- _Records from a dataset_
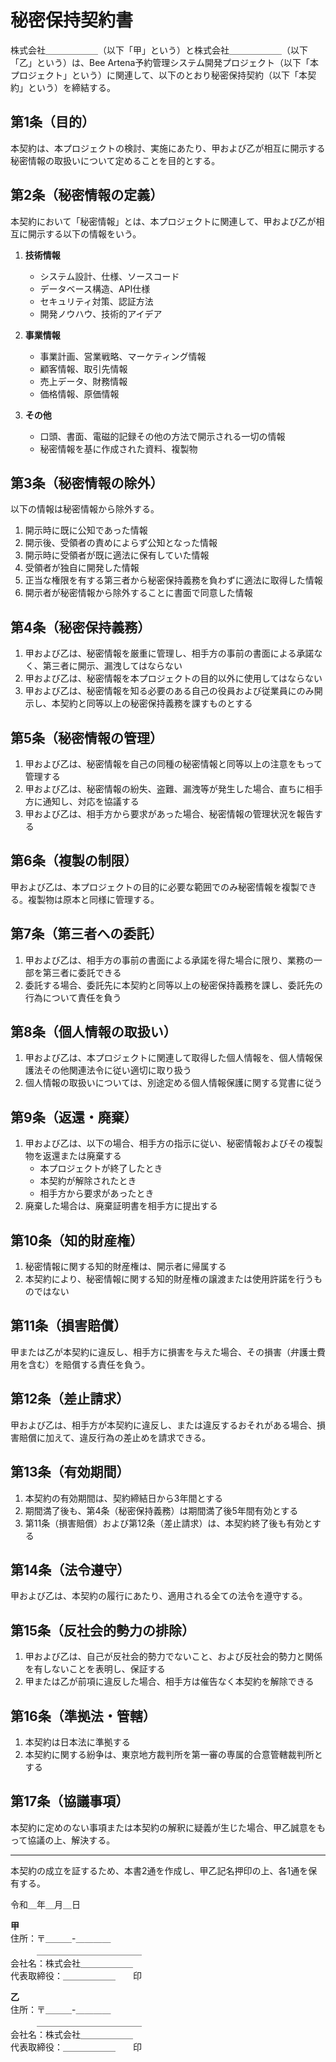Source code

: # 秘密保持契約書

株式会社＿＿＿＿＿＿（以下「甲」という）と株式会社＿＿＿＿＿＿（以下「乙」という）は、Bee Artena予約管理システム開発プロジェクト（以下「本プロジェクト」という）に関連して、以下のとおり秘密保持契約（以下「本契約」という）を締結する。

## 第1条（目的）
本契約は、本プロジェクトの検討、実施にあたり、甲および乙が相互に開示する秘密情報の取扱いについて定めることを目的とする。

## 第2条（秘密情報の定義）
本契約において「秘密情報」とは、本プロジェクトに関連して、甲および乙が相互に開示する以下の情報をいう。

1. **技術情報**
   - システム設計、仕様、ソースコード
   - データベース構造、API仕様
   - セキュリティ対策、認証方法
   - 開発ノウハウ、技術的アイデア

2. **事業情報**
   - 事業計画、営業戦略、マーケティング情報
   - 顧客情報、取引先情報
   - 売上データ、財務情報
   - 価格情報、原価情報

3. **その他**
   - 口頭、書面、電磁的記録その他の方法で開示される一切の情報
   - 秘密情報を基に作成された資料、複製物

## 第3条（秘密情報の除外）
以下の情報は秘密情報から除外する。

1. 開示時に既に公知であった情報
2. 開示後、受領者の責めによらず公知となった情報
3. 開示時に受領者が既に適法に保有していた情報
4. 受領者が独自に開発した情報
5. 正当な権限を有する第三者から秘密保持義務を負わずに適法に取得した情報
6. 開示者が秘密情報から除外することに書面で同意した情報

## 第4条（秘密保持義務）
1. 甲および乙は、秘密情報を厳重に管理し、相手方の事前の書面による承諾なく、第三者に開示、漏洩してはならない
2. 甲および乙は、秘密情報を本プロジェクトの目的以外に使用してはならない
3. 甲および乙は、秘密情報を知る必要のある自己の役員および従業員にのみ開示し、本契約と同等以上の秘密保持義務を課すものとする

## 第5条（秘密情報の管理）
1. 甲および乙は、秘密情報を自己の同種の秘密情報と同等以上の注意をもって管理する
2. 甲および乙は、秘密情報の紛失、盗難、漏洩等が発生した場合、直ちに相手方に通知し、対応を協議する
3. 甲および乙は、相手方から要求があった場合、秘密情報の管理状況を報告する

## 第6条（複製の制限）
甲および乙は、本プロジェクトの目的に必要な範囲でのみ秘密情報を複製できる。複製物は原本と同様に管理する。

## 第7条（第三者への委託）
1. 甲および乙は、相手方の事前の書面による承諾を得た場合に限り、業務の一部を第三者に委託できる
2. 委託する場合、委託先に本契約と同等以上の秘密保持義務を課し、委託先の行為について責任を負う

## 第8条（個人情報の取扱い）
1. 甲および乙は、本プロジェクトに関連して取得した個人情報を、個人情報保護法その他関連法令に従い適切に取り扱う
2. 個人情報の取扱いについては、別途定める個人情報保護に関する覚書に従う

## 第9条（返還・廃棄）
1. 甲および乙は、以下の場合、相手方の指示に従い、秘密情報およびその複製物を返還または廃棄する
   - 本プロジェクトが終了したとき
   - 本契約が解除されたとき
   - 相手方から要求があったとき
2. 廃棄した場合は、廃棄証明書を相手方に提出する

## 第10条（知的財産権）
1. 秘密情報に関する知的財産権は、開示者に帰属する
2. 本契約により、秘密情報に関する知的財産権の譲渡または使用許諾を行うものではない

## 第11条（損害賠償）
甲または乙が本契約に違反し、相手方に損害を与えた場合、その損害（弁護士費用を含む）を賠償する責任を負う。

## 第12条（差止請求）
甲および乙は、相手方が本契約に違反し、または違反するおそれがある場合、損害賠償に加えて、違反行為の差止めを請求できる。

## 第13条（有効期間）
1. 本契約の有効期間は、契約締結日から3年間とする
2. 期間満了後も、第4条（秘密保持義務）は期間満了後5年間有効とする
3. 第11条（損害賠償）および第12条（差止請求）は、本契約終了後も有効とする

## 第14条（法令遵守）
甲および乙は、本契約の履行にあたり、適用される全ての法令を遵守する。

## 第15条（反社会的勢力の排除）
1. 甲および乙は、自己が反社会的勢力でないこと、および反社会的勢力と関係を有しないことを表明し、保証する
2. 甲または乙が前項に違反した場合、相手方は催告なく本契約を解除できる

## 第16条（準拠法・管轄）
1. 本契約は日本法に準拠する
2. 本契約に関する紛争は、東京地方裁判所を第一審の専属的合意管轄裁判所とする

## 第17条（協議事項）
本契約に定めのない事項または本契約の解釈に疑義が生じた場合、甲乙誠意をもって協議の上、解決する。

---

本契約の成立を証するため、本書2通を作成し、甲乙記名押印の上、各1通を保有する。

令和＿年＿月＿日

**甲**  
住所：〒＿＿＿-＿＿＿＿  
　　　＿＿＿＿＿＿＿＿＿＿＿＿  
会社名：株式会社＿＿＿＿＿＿  
代表取締役：＿＿＿＿＿＿　　印  

**乙**  
住所：〒＿＿＿-＿＿＿＿  
　　　＿＿＿＿＿＿＿＿＿＿＿＿  
会社名：株式会社＿＿＿＿＿＿  
代表取締役：＿＿＿＿＿＿　　印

- _What this task involves_
If a line above holds the word "差止請求", copy it.

- _Answer for this exercise_
## 第12条（差止請求）
3. 第11条（損害賠償）および第12条（差止請求）は、本契約終了後も有効とする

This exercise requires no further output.